Your answer should be the lines of the listing that contain the word "chats".
+++ Given data +++
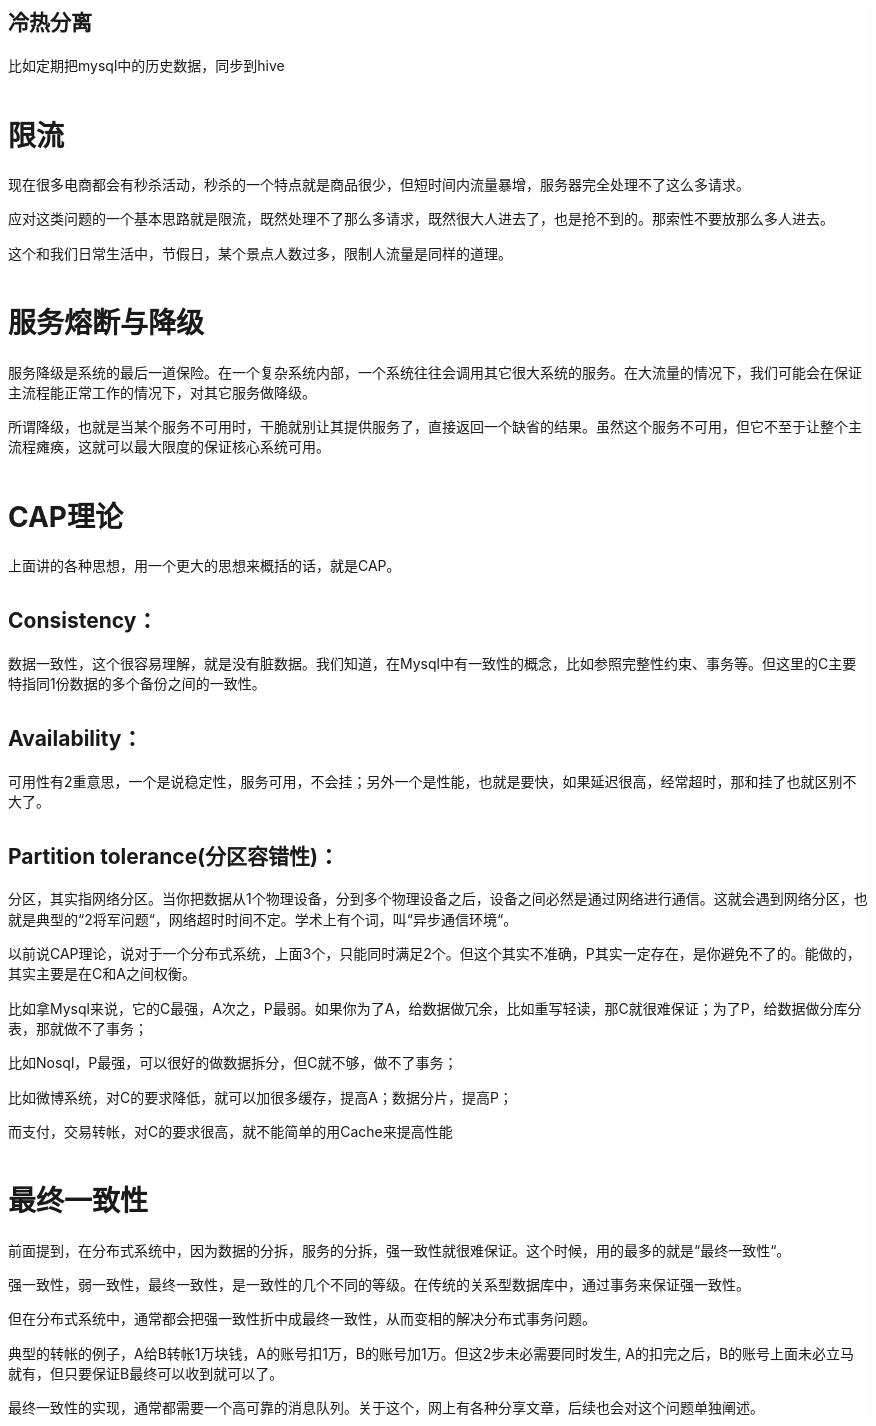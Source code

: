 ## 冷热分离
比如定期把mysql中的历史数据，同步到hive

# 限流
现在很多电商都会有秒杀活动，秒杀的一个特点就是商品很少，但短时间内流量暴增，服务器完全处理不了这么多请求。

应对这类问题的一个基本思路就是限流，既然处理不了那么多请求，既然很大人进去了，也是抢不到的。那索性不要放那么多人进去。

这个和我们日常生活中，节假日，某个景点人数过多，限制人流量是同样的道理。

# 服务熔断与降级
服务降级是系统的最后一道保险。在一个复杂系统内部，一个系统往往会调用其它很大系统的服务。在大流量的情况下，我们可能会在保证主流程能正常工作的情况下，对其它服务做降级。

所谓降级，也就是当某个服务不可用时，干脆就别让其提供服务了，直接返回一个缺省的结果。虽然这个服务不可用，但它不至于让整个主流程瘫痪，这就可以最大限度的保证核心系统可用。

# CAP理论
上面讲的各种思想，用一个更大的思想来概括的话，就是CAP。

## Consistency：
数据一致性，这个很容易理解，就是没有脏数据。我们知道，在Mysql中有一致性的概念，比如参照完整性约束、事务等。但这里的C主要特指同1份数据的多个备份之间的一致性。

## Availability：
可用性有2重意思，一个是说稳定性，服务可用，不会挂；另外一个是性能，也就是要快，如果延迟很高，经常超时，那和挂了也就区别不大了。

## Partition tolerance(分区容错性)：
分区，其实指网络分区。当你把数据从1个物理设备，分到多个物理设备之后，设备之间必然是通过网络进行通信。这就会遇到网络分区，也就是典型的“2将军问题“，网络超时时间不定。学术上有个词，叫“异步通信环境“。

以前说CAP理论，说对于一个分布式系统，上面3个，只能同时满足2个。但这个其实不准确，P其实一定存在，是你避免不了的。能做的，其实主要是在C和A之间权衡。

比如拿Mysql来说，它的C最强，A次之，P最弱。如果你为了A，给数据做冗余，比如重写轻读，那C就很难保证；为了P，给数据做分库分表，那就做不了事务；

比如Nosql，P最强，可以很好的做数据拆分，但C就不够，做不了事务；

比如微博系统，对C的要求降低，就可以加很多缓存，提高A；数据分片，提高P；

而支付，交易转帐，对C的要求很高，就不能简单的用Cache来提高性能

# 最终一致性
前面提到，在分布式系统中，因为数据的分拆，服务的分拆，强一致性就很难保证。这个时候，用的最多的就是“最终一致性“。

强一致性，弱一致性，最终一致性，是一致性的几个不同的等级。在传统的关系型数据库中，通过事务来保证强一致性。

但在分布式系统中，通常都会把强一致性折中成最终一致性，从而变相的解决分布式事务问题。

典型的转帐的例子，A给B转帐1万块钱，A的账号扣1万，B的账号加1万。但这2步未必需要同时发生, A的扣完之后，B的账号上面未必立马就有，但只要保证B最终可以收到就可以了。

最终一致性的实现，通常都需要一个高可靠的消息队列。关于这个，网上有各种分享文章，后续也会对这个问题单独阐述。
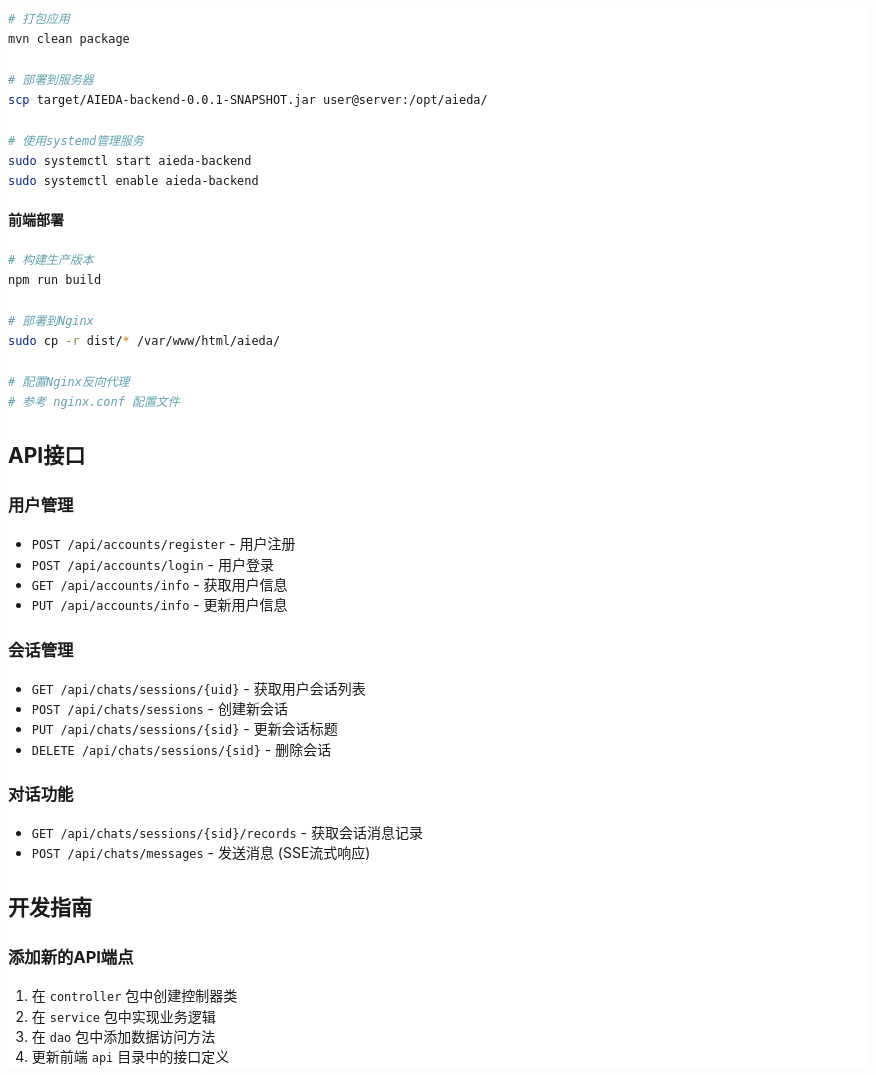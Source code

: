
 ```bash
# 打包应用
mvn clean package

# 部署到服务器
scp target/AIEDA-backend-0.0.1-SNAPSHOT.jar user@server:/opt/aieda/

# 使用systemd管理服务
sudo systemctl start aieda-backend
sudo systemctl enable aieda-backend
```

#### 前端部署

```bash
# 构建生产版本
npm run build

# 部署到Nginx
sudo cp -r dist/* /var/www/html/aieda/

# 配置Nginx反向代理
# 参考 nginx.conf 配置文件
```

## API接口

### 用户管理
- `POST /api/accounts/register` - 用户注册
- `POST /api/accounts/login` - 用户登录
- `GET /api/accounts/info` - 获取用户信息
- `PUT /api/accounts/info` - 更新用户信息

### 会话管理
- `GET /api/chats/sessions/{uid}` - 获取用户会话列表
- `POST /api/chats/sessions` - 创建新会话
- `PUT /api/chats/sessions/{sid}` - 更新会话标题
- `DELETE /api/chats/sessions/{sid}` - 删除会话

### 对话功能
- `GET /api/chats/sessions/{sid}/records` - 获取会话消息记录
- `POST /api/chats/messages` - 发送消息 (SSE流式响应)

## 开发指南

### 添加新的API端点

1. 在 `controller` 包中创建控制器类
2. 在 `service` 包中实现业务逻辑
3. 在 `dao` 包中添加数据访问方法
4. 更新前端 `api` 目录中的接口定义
+++
Completed exercise
- `GET /api/chats/sessions/{uid}` - 获取用户会话列表
- `POST /api/chats/sessions` - 创建新会话
- `PUT /api/chats/sessions/{sid}` - 更新会话标题
- `DELETE /api/chats/sessions/{sid}` - 删除会话
- `GET /api/chats/sessions/{sid}/records` - 获取会话消息记录
- `POST /api/chats/messages` - 发送消息 (SSE流式响应)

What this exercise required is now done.